▶ **Work instructions**
Write out every record below exactly, so that nothing differs from what is shown.

▶ **Material for this exercise**
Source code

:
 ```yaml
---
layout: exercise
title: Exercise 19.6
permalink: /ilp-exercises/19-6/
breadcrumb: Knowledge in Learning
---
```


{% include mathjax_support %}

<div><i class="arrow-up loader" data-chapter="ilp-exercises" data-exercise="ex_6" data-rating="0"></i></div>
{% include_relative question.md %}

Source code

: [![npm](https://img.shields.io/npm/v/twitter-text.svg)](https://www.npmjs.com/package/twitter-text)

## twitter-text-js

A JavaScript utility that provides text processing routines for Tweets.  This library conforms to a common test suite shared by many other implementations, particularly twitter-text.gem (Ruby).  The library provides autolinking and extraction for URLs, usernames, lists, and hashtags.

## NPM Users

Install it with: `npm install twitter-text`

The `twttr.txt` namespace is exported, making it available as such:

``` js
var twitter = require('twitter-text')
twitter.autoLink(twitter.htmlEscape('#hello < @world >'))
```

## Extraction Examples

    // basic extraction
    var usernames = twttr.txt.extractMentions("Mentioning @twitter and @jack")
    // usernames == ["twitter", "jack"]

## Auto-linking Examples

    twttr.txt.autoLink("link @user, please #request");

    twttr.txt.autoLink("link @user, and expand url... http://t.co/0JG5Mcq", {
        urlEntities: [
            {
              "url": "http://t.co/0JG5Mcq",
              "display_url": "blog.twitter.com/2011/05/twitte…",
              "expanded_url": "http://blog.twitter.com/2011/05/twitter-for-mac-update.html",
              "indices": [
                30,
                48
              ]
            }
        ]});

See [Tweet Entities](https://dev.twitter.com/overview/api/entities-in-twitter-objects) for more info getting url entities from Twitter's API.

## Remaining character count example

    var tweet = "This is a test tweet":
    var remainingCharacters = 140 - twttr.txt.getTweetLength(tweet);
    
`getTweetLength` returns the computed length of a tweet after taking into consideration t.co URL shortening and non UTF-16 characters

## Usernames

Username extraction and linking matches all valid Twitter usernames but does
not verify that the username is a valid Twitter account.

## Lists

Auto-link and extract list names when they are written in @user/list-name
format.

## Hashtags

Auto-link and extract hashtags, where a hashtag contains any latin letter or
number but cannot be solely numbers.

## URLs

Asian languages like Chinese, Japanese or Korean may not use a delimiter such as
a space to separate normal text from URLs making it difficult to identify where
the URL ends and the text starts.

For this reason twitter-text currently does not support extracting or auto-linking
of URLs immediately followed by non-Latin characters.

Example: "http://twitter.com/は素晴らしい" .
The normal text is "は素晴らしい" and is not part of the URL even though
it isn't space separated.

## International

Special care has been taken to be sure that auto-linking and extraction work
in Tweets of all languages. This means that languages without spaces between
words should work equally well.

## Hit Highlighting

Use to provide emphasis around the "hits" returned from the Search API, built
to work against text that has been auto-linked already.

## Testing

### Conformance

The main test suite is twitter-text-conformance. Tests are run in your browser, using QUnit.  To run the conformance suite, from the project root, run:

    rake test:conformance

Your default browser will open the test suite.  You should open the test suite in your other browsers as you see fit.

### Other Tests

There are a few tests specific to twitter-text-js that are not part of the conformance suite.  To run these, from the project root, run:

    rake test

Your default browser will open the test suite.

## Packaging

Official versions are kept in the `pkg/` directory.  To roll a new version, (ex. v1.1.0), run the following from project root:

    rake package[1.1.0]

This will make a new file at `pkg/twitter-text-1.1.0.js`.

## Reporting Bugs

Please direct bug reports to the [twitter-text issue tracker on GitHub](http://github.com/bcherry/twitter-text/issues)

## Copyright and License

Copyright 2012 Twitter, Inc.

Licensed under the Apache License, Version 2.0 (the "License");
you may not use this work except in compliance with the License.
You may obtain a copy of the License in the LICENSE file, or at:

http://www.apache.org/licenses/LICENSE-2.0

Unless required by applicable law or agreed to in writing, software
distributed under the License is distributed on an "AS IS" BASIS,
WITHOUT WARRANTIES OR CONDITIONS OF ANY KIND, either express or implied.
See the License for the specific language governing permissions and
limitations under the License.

▶ **Reply**
Source code

:
 ```yaml
---
layout: exercise
title: Exercise 19.6
permalink: /ilp-exercises/19-6/
breadcrumb: Knowledge in Learning
---
```


{% include mathjax_support %}

<div><i class="arrow-up loader" data-chapter="ilp-exercises" data-exercise="ex_6" data-rating="0"></i></div>
{% include_relative question.md %}

Source code

: [![npm](https://img.shields.io/npm/v/twitter-text.svg)](https://www.npmjs.com/package/twitter-text)

## twitter-text-js

A JavaScript utility that provides text processing routines for Tweets.  This library conforms to a common test suite shared by many other implementations, particularly twitter-text.gem (Ruby).  The library provides autolinking and extraction for URLs, usernames, lists, and hashtags.

## NPM Users

Install it with: `npm install twitter-text`

The `twttr.txt` namespace is exported, making it available as such:

``` js
var twitter = require('twitter-text')
twitter.autoLink(twitter.htmlEscape('#hello < @world >'))
```

## Extraction Examples

    // basic extraction
    var usernames = twttr.txt.extractMentions("Mentioning @twitter and @jack")
    // usernames == ["twitter", "jack"]

## Auto-linking Examples

    twttr.txt.autoLink("link @user, please #request");

    twttr.txt.autoLink("link @user, and expand url... http://t.co/0JG5Mcq", {
        urlEntities: [
            {
              "url": "http://t.co/0JG5Mcq",
              "display_url": "blog.twitter.com/2011/05/twitte…",
              "expanded_url": "http://blog.twitter.com/2011/05/twitter-for-mac-update.html",
              "indices": [
                30,
                48
              ]
            }
        ]});

See [Tweet Entities](https://dev.twitter.com/overview/api/entities-in-twitter-objects) for more info getting url entities from Twitter's API.

## Remaining character count example

    var tweet = "This is a test tweet":
    var remainingCharacters = 140 - twttr.txt.getTweetLength(tweet);
    
`getTweetLength` returns the computed length of a tweet after taking into consideration t.co URL shortening and non UTF-16 characters

## Usernames

Username extraction and linking matches all valid Twitter usernames but does
not verify that the username is a valid Twitter account.

## Lists

Auto-link and extract list names when they are written in @user/list-name
format.

## Hashtags

Auto-link and extract hashtags, where a hashtag contains any latin letter or
number but cannot be solely numbers.

## URLs

Asian languages like Chinese, Japanese or Korean may not use a delimiter such as
a space to separate normal text from URLs making it difficult to identify where
the URL ends and the text starts.

For this reason twitter-text currently does not support extracting or auto-linking
of URLs immediately followed by non-Latin characters.

Example: "http://twitter.com/は素晴らしい" .
The normal text is "は素晴らしい" and is not part of the URL even though
it isn't space separated.

## International

Special care has been taken to be sure that auto-linking and extraction work
in Tweets of all languages. This means that languages without spaces between
words should work equally well.

## Hit Highlighting

Use to provide emphasis around the "hits" returned from the Search API, built
to work against text that has been auto-linked already.

## Testing

### Conformance

The main test suite is twitter-text-conformance. Tests are run in your browser, using QUnit.  To run the conformance suite, from the project root, run:

    rake test:conformance

Your default browser will open the test suite.  You should open the test suite in your other browsers as you see fit.

### Other Tests

There are a few tests specific to twitter-text-js that are not part of the conformance suite.  To run these, from the project root, run:

    rake test

Your default browser will open the test suite.

## Packaging

Official versions are kept in the `pkg/` directory.  To roll a new version, (ex. v1.1.0), run the following from project root:

    rake package[1.1.0]

This will make a new file at `pkg/twitter-text-1.1.0.js`.

## Reporting Bugs

Please direct bug reports to the [twitter-text issue tracker on GitHub](http://github.com/bcherry/twitter-text/issues)

## Copyright and License

Copyright 2012 Twitter, Inc.

Licensed under the Apache License, Version 2.0 (the "License");
you may not use this work except in compliance with the License.
You may obtain a copy of the License in the LICENSE file, or at:

http://www.apache.org/licenses/LICENSE-2.0

Unless required by applicable law or agreed to in writing, software
distributed under the License is distributed on an "AS IS" BASIS,
WITHOUT WARRANTIES OR CONDITIONS OF ANY KIND, either express or implied.
See the License for the specific language governing permissions and
limitations under the License.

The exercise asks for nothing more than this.